What this task involves -
Read the data, and whenever a line holds the word "example", report that line.

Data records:
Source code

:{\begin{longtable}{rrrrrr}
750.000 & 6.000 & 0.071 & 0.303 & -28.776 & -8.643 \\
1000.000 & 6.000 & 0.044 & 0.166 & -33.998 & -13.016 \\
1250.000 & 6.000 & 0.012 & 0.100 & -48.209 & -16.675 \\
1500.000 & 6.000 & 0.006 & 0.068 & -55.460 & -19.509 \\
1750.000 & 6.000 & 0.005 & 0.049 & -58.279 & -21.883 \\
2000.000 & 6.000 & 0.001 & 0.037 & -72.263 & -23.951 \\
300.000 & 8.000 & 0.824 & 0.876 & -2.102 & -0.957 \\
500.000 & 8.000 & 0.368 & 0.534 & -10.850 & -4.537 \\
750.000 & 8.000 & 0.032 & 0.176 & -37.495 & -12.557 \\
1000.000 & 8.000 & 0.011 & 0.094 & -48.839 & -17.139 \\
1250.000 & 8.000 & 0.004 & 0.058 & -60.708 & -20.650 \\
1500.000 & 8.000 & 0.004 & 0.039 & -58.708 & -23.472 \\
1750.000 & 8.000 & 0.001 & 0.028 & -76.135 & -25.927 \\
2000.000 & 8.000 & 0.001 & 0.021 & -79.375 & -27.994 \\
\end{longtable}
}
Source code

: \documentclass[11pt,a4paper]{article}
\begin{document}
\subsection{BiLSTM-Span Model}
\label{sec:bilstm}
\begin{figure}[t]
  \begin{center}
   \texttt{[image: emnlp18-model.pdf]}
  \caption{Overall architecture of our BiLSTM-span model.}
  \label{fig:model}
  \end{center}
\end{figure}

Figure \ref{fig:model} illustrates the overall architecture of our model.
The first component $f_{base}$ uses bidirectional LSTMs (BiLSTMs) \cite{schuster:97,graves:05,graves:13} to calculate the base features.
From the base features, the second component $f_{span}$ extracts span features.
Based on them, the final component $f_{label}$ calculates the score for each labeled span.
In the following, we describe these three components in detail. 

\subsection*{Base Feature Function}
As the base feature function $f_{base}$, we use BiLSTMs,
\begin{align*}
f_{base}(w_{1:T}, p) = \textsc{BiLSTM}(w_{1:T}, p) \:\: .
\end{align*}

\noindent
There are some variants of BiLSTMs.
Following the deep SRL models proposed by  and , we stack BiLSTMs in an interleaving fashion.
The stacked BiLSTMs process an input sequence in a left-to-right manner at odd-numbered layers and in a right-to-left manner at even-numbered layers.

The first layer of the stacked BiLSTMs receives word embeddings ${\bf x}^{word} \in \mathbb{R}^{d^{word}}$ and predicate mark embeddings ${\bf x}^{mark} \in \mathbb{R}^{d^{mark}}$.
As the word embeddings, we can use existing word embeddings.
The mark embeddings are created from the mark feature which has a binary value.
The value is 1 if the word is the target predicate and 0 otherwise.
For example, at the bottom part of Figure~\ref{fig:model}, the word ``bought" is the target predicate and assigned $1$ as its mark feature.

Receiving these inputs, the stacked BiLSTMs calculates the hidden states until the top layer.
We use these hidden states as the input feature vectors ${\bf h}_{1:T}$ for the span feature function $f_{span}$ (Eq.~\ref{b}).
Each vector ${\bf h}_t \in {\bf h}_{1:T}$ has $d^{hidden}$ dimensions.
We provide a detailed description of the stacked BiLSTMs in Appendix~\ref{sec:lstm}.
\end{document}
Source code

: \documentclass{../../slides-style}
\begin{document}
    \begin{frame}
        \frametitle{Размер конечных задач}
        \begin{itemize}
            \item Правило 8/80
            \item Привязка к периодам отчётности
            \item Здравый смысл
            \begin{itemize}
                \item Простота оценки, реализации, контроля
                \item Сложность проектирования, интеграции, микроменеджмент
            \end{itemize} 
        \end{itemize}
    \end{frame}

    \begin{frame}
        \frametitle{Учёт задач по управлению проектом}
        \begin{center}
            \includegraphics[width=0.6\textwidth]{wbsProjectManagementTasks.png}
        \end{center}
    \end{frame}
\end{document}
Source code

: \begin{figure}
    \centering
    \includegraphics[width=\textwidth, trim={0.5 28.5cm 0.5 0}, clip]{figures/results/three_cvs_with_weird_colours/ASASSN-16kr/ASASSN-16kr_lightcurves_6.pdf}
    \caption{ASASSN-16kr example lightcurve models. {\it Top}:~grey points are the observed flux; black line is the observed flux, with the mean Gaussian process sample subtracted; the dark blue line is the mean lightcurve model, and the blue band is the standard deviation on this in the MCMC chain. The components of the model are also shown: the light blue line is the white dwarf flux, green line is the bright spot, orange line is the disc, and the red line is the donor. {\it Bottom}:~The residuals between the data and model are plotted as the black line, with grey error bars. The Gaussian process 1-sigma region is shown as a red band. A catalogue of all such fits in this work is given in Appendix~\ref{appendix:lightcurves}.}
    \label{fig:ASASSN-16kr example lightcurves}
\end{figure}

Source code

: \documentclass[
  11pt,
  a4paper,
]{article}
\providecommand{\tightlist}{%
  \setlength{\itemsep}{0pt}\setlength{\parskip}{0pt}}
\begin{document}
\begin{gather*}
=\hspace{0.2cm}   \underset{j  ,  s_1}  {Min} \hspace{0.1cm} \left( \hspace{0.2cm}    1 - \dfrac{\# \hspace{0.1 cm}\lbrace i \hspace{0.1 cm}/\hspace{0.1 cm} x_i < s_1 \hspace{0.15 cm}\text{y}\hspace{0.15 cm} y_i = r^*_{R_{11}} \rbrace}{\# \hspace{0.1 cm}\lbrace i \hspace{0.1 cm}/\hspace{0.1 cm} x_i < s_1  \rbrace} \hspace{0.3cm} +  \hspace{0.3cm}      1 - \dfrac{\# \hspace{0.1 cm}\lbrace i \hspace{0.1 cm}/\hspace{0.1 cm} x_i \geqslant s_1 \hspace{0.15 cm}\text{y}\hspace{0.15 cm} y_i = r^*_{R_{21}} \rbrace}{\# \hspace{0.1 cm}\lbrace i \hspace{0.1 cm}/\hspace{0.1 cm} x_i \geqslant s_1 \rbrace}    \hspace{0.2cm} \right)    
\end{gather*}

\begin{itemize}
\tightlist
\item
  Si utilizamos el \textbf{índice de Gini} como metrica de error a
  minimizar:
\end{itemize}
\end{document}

Answer to this task -
For example, at the bottom part of Figure~\ref{fig:model}, the word ``bought" is the target predicate and assigned $1$ as its mark feature.
    \caption{ASASSN-16kr example lightcurve models. {\it Top}:~grey points are the observed flux; black line is the observed flux, with the mean Gaussian process sample subtracted; the dark blue line is the mean lightcurve model, and the blue band is the standard deviation on this in the MCMC chain. The components of the model are also shown: the light blue line is the white dwarf flux, green line is the bright spot, orange line is the disc, and the red line is the donor. {\it Bottom}:~The residuals between the data and model are plotted as the black line, with grey error bars. The Gaussian process 1-sigma region is shown as a red band. A catalogue of all such fits in this work is given in Appendix~\ref{appendix:lightcurves}.}
    \label{fig:ASASSN-16kr example lightcurves}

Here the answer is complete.